[Start of Attachment]
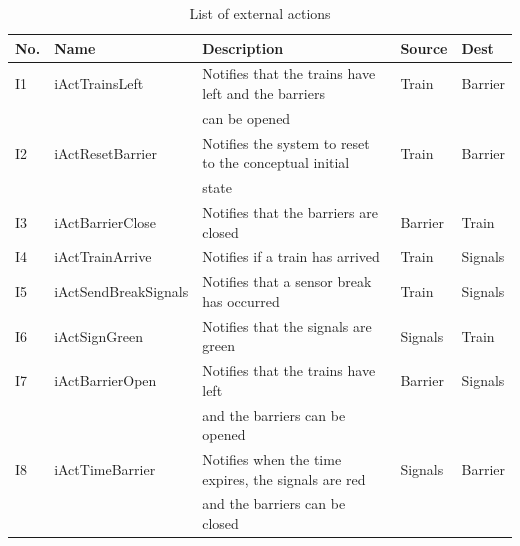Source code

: \documentclass[10pt,a4paper]{article}
\begin{document}
\begin{table}[!hbp]
	\centering
	\begin{adjustwidth}{-2.3cm}{}
	\begin{tabular}{|l|l|l|l|l|}
		
		\hline
		\textbf{No.} & \textbf{Name} & \textbf{Description} & \textbf{Source} & \textbf{Dest} \\
		\hline
        I1& iActTrainsLeft &Notifies that the trains have left and the barriers&Train & Barrier\\
        &&can be opened & & \\ 
        \hline
        I2& iActResetBarrier& Notifies the system to reset to the conceptual initial&Train&Barrier\\
        &&state & &\\
        \hline
        I3& iActBarrierClose& Notifies that the barriers are closed & Barrier &Train\\
        \hline
        I4& iActTrainArrive&Notifies if a train has arrived & Train&Signals\\
        \hline
        I5& iActSendBreakSignals& Notifies that a sensor break has occurred& Train&Signals\\
        \hline
         I6& iActSignGreen& Notifies that the signals are green&Signals&Train\\ 
        \hline
         I7& iActBarrierOpen&Notifies that the trains have left  & Barrier&Signals\\
         &&and the barriers can be opened & &\\
        \hline
         I8& iActTimeBarrier& Notifies when the time expires, the signals are red& Signals&Barrier\\
        && and the barriers can be closed & &\\
        \hline
        
	
	\end{tabular}
	\end{adjustwidth}
	\caption{List of external actions}
\end{table}
\end{document}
[End of Attachment]
YOUR TASK:
Pictures are not part of the copy. Return every record exactly.

RESPONSE:
Source code

: \documentclass[10pt,a4paper]{article}
\begin{document}
\begin{table}[!hbp]
	\centering
	\begin{adjustwidth}{-2.3cm}{}
	\begin{tabular}{|l|l|l|l|l|}
		
		\hline
		\textbf{No.} & \textbf{Name} & \textbf{Description} & \textbf{Source} & \textbf{Dest} \\
		\hline
        I1& iActTrainsLeft &Notifies that the trains have left and the barriers&Train & Barrier\\
        &&can be opened & & \\ 
        \hline
        I2& iActResetBarrier& Notifies the system to reset to the conceptual initial&Train&Barrier\\
        &&state & &\\
        \hline
        I3& iActBarrierClose& Notifies that the barriers are closed & Barrier &Train\\
        \hline
        I4& iActTrainArrive&Notifies if a train has arrived & Train&Signals\\
        \hline
        I5& iActSendBreakSignals& Notifies that a sensor break has occurred& Train&Signals\\
        \hline
         I6& iActSignGreen& Notifies that the signals are green&Signals&Train\\ 
        \hline
         I7& iActBarrierOpen&Notifies that the trains have left  & Barrier&Signals\\
         &&and the barriers can be opened & &\\
        \hline
         I8& iActTimeBarrier& Notifies when the time expires, the signals are red& Signals&Barrier\\
        && and the barriers can be closed & &\\
        \hline
        
	
	\end{tabular}
	\end{adjustwidth}
	\caption{List of external actions}
\end{table}
\end{document}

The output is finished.